[Dataset entries]
== Segment start ==

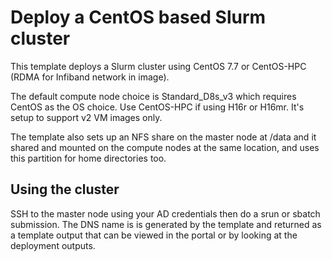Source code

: # Deploy a CentOS based Slurm cluster

This template deploys a Slurm cluster using CentOS 7.7 or CentOS-HPC (RDMA for Infiband network in image). 

The default compute node choice is Standard_D8s_v3 which requires CentOS as the OS choice. Use CentOS-HPC if using H16r or H16mr.  It's setup to support v2 VM images only.

The template also sets up an NFS share on the master node at /data and it shared and mounted on the compute nodes at the same location, and uses this partition for home directories too.

## Using the cluster

SSH to the master node using your AD credentials then do a srun or sbatch submission. The DNS name is is generated by the template and returned as a template output that can be viewed in the portal or by looking at the deployment outputs.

== Segment end ==

→ Instructions for the task:
In the records, how many lines hold the word "template"? Answer with the number and no other words.

→ Result for this task:
3